Nachdem es den Einsatzkräften endlich gelungen war, den Schrott vom Dach zu räumen, konnte man den Sarkopharg über den Reaktor anbringen. Dieser war luftdicht und sollte für 30 Jahre halten. Die 30 Jahre werden 2016 zu Ende sein. Jedoch fehlt der Ukraine das Geld, um einen neuen Sarkopharg zu bauen, der den Reaktor umschließt.

Aus diesem Grund wurde ein internationaler Fonds eingerichtet, der die Ukraine finanziell unterstützen soll. Heute kann man die Stadt Prypjat besichtigen, denn die Strahlenbelastung ist mittlerweile niedrig genug, um für zwei bis drei Stunden in der Stadt zu sein.

Zusammenfassend lässt sich sagen, dass Atomkraft zwar erschwinglich, jedoch auch gefährlich ist, wenn die Vorschriften nicht beachtet werden.

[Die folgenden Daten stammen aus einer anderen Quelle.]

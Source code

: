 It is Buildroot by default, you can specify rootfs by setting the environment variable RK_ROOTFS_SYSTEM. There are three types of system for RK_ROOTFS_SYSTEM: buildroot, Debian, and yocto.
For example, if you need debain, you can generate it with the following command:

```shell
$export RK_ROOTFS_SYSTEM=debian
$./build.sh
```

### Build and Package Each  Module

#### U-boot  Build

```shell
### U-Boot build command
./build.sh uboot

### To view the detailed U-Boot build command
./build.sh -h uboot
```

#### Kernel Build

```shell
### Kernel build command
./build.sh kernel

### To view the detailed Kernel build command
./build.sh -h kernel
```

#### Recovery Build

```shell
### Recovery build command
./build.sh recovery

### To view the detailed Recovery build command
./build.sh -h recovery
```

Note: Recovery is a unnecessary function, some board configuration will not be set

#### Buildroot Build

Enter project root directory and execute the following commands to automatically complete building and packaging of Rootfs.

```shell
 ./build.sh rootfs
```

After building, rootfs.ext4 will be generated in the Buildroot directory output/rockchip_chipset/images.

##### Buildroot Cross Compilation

Seit dem Supergau in Fukushima sind in Deutschland viele Atomkraftwerke abgeschaltet und es wird nach und nach auf erneuerbare Energie zurückgegriffen, was meiner Meinung nach auch gut ist. Was mich persönlich nicht zufrieden stellt, ist, dass in unseren Nachbarländern nach wie vor die Atomkraftwerke laufen. Durch einen Unfall (zum Beispiel in Frankreich) wären auch wir betroffen.

Zudem bin ich nach wie vor skeptisch, ob man in Zeiten steigender Strompreise wirklich weiter auf erneuerbare Energien setzt oder ob der Druck seitens der Bürger und Politik nicht vielleicht doch irgendwann so groß werden wird, dass man die stillgelegten deutschen Atomkraftwerke wieder einschaltet. Hoffen wir das Beste!